Published:Wednesday | December 21, 2016 | 12:00 AMSteven Jackson
Usain Bolt signs movie poster while in his room at the Corinthia Hotel in London last month.

Telecommunications provider Digicel has outbid listed cinema operator Palace Amusement Company for the documentary I Am Bolt, featuring Jamaican sprinter Usain Bolt.

The move has resulted in the telecoms snatching a possible revenue driver for Palace, the island's largest cinema operator.

Universal Studios holds the distribution rights for I Am Bolt, while Island Records, a division of Universal Music, holds the rights to the soundtrack. Films from big Hollywood studios, including Universal, usually "flow" to Palace, said Douglas Graham, executive chairman of Palace Amusement.

"Digicel went to them and made them an offer they couldn't refuse," Graham told shareholders at the company's annual general meeting at its head office in Kingston last week.

"For Digicel, it's public relations, and for Universal, it's money," he said. "We were not in that."

The extent of the offer was not disclosed.

Digicel held a screening of the documentary at the National Indoor Sports Arena, where thousands of people attended. Digicel explained that they acquired the film to support Bolt, whom they sponsor.

"As a total communications and entertainment provider, we are always looking to bring the best locally relevant content to our valued customers in the region for them to access across our multiple channels and platforms," stated Antonia Graham, head of group public relations at Digicel. "In addition, since Usain is our chief speed officer, we wanted to support him in his latest endeavour."

Digicel also asserted that the producers never intended the documentary to be distributed in theatres and that the move ensured that many of the telecoms customers could see the story of Bolt.

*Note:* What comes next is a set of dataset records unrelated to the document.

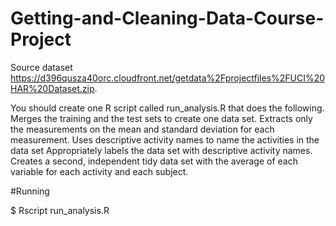 # Getting-and-Cleaning-Data-Course-Project


Source dataset https://d396qusza40orc.cloudfront.net/getdata%2Fprojectfiles%2FUCI%20HAR%20Dataset.zip.

You should create one R script called run_analysis.R that does the following.
Merges the training and the test sets to create one data set.
Extracts only the measurements on the mean and standard deviation for each measurement.
Uses descriptive activity names to name the activities in the data set
Appropriately labels the data set with descriptive activity names.
Creates a second, independent tidy data set with the average of each variable for each activity and each subject.


#Running

$ Rscript run_analysis.R

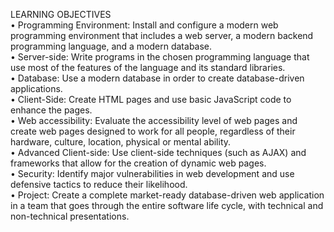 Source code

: LEARNING OBJECTIVES  
• Programming Environment: Install and configure a modern web programming environment that includes a web server, a modern backend programming language, and a modern database.  
• Server-side: Write programs in the chosen programming language that use most of the features  of the language and its standard libraries.  
• Database: Use a modern database in order to create database-driven applications.  
• Client-Side: Create HTML pages and use basic JavaScript code to enhance the pages.  
• Web accessibility: Evaluate the accessibility level of web pages and create web pages designed  to work for all people, regardless of their hardware, culture, location, physical or mental ability.  
• Advanced Client-side: Use client-side techniques (such as AJAX) and frameworks that allow for the creation of dynamic web pages.  
• Security: Identify major vulnerabilities in web development and use defensive tactics to reduce  their likelihood.  
• Project: Create a complete market-ready database-driven web application in a team that goes  through the entire software life cycle, with technical and non-technical presentations.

The sprinter holds nine Olympic gold medals from three games.

The documentary, released in November, was directed by Benjamin Turner and Gabe Turner.

The Bolt documentary would have been an alternative to the regular Hollywood-scripted films shown by Palace Amusement. The core of Palace's alternative content remains 'high art' features rather than popular features like top 40 concerts, partially due to concerns about piracy and competition.

The cinema company also shows ballet in a country more in tune with dancehall music. To that end, Palace Amusement signed a new contract earlier this month to air three features from the Australian Ballet, in addition to performances from the Kenneth Branagh Theatre Company, the Metropolitan Opera, the Bolshoi Ballet, and the National Theatre in London.

"It's not a major financial addition, but it will grow," Graham said about alternative content, which the company's annual report described as a new "thrust".

During the year, Palace's net profit dipped in half to $16 million on revenues of $909.2 million. The revenues were affected by eight per cent decline in cinema attendance.

"This was due mainly to the quality of the product that was available and the challenging economic times," stated the management discussion and analysis in the annual report.

Graham doesn't really expect profit to remain at that level next year.

"We are not budgeting on profit less than last year, but, you know, we are picture driven," he indicated, adding that the films did not only have to be good, but appropriate to the local audience. "We are in the hands of the producers to a large extent," Graham said.

"We realised there is an affordability problem in Jamaica and maybe not so much elsewhere," he said, referring to tickets that go as high as $1,700 for a box seat. The group operates three cinema locations including Carib 5, Palace Cineplex in Kingston and Palace Multiplex in Montego Bay. Palace also distributes films to Cove Cinema in Ocho Rios, St. Ann and Regal Cinema in Grand Cayman.